Look over the listing below and work out how many lines have the word "delete". Write only that number.
[Start of Attachment]
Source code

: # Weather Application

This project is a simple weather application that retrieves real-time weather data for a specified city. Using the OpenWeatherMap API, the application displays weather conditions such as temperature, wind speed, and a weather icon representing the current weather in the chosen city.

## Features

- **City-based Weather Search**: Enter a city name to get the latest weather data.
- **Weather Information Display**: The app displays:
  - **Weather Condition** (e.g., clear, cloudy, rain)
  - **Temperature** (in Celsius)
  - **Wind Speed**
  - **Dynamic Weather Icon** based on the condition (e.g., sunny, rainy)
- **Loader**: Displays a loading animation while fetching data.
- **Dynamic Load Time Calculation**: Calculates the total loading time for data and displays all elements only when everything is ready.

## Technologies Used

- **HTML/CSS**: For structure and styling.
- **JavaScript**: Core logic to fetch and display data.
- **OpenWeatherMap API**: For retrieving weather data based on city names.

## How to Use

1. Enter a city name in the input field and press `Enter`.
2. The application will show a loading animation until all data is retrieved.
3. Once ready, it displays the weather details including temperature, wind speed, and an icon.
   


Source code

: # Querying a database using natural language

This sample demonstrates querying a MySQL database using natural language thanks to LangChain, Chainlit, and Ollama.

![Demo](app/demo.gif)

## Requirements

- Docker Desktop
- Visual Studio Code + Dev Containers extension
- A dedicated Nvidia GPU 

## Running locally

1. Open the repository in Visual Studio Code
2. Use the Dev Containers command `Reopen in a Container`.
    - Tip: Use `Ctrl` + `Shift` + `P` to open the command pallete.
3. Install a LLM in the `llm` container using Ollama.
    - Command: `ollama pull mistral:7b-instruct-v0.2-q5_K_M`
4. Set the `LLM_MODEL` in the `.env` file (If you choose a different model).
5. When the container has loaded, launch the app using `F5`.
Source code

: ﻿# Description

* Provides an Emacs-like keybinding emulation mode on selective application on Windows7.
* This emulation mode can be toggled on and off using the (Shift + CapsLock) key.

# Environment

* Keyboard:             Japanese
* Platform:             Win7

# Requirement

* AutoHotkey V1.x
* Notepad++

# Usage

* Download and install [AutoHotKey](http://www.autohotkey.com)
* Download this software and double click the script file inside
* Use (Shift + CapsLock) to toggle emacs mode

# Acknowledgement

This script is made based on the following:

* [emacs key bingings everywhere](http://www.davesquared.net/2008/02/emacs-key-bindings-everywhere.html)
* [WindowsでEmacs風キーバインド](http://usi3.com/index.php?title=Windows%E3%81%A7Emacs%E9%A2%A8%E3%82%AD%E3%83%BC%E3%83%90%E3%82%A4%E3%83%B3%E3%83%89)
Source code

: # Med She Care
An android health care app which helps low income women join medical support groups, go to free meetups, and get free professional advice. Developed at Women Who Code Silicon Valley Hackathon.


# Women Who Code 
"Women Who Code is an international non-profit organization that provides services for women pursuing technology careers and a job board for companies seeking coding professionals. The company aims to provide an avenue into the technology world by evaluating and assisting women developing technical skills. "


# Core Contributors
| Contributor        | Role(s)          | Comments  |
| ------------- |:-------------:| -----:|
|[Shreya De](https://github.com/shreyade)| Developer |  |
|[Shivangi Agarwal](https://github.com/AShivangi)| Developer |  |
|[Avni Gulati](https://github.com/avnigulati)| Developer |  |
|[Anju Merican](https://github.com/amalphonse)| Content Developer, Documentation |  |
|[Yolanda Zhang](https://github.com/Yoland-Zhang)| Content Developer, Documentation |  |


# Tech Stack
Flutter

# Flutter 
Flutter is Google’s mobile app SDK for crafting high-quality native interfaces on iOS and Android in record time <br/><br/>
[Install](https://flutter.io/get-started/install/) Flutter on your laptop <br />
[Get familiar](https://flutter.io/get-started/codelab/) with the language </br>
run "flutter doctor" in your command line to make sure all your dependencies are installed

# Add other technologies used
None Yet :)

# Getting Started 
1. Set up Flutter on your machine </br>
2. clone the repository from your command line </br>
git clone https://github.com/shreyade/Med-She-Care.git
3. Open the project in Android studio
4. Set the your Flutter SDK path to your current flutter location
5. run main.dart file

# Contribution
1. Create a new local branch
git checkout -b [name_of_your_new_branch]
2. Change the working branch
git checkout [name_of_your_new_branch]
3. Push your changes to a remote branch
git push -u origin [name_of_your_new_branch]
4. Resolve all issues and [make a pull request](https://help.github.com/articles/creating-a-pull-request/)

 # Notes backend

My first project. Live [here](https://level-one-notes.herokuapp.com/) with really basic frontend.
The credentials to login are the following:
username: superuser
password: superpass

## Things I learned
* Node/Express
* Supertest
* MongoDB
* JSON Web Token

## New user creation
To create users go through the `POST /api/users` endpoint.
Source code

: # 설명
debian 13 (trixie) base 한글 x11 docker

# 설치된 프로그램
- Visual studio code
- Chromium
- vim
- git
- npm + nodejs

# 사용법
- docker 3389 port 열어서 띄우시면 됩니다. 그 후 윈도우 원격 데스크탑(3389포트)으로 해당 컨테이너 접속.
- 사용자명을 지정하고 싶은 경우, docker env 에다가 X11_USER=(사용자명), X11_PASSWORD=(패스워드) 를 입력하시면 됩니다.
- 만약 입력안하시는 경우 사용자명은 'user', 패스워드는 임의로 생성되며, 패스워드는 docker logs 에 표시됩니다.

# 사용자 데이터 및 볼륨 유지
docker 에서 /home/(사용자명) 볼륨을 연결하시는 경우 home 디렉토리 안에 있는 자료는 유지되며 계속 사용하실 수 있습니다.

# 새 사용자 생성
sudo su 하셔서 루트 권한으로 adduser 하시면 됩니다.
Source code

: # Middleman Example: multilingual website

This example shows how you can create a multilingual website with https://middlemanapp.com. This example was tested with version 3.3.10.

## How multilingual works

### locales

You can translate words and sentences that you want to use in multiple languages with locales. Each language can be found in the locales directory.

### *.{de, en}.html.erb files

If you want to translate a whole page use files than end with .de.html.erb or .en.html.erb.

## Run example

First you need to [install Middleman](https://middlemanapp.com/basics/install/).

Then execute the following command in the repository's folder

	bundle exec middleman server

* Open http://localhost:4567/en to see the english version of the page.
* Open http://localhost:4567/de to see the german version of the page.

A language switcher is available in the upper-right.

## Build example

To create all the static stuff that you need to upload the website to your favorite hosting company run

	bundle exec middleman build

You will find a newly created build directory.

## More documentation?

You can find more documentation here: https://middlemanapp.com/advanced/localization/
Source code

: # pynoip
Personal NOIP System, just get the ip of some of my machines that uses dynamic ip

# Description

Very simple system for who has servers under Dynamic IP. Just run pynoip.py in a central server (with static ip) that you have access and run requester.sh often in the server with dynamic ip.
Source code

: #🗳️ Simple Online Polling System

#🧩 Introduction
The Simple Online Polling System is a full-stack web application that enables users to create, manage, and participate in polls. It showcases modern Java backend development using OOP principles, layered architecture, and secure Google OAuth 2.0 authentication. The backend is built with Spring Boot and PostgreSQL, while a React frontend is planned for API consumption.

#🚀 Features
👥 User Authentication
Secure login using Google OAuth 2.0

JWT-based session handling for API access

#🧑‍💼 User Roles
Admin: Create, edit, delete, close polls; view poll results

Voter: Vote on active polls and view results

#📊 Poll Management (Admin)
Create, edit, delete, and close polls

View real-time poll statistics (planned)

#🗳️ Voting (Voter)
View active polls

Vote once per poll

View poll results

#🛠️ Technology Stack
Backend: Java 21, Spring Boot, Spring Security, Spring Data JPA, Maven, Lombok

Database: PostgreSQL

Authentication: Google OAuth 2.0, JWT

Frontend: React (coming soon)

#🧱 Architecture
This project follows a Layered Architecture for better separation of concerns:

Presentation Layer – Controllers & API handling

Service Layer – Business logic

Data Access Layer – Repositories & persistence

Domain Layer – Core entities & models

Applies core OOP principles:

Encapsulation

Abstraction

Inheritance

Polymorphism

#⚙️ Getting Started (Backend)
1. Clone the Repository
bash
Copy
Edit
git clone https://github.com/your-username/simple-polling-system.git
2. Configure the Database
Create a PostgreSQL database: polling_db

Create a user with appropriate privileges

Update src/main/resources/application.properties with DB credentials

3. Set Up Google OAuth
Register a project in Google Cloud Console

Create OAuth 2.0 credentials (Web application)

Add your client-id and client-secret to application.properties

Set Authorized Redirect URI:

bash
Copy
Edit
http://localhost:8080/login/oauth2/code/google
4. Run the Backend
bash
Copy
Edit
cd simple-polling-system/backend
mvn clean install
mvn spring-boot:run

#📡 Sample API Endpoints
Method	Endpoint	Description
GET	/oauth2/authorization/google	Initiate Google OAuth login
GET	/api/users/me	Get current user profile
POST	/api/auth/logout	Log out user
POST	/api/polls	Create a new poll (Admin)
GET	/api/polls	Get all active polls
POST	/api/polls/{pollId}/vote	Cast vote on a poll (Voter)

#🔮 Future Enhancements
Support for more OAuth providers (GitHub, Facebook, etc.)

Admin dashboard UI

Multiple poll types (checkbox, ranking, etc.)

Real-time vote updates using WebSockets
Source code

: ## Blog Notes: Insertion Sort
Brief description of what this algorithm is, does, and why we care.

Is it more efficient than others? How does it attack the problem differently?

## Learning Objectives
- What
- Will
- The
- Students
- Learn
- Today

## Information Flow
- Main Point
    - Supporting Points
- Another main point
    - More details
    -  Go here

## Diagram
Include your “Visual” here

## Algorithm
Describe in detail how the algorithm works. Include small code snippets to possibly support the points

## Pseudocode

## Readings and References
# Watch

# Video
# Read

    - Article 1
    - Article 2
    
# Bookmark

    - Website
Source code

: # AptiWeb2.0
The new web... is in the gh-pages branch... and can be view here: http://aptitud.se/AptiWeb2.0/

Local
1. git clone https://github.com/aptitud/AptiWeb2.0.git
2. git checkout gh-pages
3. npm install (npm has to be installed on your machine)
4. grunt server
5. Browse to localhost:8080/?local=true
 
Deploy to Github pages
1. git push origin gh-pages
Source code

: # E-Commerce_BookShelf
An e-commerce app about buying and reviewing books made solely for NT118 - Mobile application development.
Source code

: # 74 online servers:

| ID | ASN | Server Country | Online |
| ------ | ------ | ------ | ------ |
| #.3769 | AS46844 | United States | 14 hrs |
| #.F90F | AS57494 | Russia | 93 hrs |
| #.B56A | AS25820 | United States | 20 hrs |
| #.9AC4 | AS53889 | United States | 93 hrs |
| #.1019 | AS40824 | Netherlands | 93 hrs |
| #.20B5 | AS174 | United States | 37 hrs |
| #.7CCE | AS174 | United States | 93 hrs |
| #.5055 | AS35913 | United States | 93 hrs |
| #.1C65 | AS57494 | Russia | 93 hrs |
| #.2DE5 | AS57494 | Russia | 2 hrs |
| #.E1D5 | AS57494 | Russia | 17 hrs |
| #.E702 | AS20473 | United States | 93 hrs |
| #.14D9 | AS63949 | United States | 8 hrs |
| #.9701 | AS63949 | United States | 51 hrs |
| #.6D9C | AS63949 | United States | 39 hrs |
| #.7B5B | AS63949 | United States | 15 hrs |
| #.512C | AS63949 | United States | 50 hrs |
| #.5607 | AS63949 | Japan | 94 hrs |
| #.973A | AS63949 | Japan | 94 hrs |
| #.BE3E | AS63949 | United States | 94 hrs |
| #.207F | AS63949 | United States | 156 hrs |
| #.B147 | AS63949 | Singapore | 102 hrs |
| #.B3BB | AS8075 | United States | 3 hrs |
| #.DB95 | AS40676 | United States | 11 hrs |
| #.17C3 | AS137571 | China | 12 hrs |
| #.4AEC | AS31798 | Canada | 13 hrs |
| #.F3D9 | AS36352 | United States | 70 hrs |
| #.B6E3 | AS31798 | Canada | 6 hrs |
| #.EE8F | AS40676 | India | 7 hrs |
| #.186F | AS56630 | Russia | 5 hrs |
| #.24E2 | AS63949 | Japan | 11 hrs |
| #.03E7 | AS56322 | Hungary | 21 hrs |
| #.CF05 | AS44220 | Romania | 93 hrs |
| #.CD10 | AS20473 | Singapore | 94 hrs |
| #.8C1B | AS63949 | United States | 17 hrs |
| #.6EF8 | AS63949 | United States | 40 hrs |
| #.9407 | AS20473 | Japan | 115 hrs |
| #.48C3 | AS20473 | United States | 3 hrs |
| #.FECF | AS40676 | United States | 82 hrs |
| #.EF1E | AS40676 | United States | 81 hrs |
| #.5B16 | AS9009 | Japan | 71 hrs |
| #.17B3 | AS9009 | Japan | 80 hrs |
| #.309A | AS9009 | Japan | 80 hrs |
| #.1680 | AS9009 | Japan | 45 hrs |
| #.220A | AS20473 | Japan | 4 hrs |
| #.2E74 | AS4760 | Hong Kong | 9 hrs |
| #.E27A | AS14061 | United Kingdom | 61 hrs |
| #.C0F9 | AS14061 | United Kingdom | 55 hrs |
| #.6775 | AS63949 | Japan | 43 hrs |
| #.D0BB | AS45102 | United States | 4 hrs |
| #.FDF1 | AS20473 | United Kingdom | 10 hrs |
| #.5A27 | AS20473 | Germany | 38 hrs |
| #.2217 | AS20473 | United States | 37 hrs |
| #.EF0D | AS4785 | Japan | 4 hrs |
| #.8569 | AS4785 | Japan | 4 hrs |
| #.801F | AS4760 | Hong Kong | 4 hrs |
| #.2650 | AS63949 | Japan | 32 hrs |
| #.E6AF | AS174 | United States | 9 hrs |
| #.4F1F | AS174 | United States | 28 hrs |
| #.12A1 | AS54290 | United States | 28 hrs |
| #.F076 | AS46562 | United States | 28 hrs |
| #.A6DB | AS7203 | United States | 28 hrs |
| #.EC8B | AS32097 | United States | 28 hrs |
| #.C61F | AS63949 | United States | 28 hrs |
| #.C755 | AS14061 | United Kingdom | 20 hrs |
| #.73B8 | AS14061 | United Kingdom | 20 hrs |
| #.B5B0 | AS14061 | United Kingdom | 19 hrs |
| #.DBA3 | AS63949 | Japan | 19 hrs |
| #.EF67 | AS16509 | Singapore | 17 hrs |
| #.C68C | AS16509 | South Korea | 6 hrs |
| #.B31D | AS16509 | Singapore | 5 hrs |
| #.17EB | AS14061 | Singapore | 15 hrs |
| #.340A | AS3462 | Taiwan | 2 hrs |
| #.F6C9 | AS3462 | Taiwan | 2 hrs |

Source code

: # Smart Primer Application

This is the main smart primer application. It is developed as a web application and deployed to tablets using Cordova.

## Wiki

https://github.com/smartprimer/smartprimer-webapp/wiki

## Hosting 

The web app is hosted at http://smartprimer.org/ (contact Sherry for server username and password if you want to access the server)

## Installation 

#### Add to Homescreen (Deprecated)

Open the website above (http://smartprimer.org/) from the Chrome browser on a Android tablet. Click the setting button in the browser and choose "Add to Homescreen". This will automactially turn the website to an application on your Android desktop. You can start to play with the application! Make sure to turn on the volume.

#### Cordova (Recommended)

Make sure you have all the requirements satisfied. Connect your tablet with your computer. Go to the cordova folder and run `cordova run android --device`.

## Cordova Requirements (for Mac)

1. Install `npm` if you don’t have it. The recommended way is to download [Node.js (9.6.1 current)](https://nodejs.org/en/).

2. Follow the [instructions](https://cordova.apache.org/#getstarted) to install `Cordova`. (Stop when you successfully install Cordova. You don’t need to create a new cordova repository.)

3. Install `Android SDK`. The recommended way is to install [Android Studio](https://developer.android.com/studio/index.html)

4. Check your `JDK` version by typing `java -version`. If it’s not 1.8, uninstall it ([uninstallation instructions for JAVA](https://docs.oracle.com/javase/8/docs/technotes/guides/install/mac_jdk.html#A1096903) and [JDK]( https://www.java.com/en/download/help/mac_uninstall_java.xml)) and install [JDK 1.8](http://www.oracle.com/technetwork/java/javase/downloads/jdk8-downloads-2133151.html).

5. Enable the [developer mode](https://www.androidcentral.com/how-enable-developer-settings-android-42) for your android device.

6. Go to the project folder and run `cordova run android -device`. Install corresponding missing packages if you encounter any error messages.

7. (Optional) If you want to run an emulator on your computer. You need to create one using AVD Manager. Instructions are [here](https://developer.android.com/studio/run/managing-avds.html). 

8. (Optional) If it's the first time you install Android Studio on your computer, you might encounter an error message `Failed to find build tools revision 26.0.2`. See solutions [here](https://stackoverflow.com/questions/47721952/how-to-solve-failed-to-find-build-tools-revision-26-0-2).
[End of Attachment]
# [Written answer]
2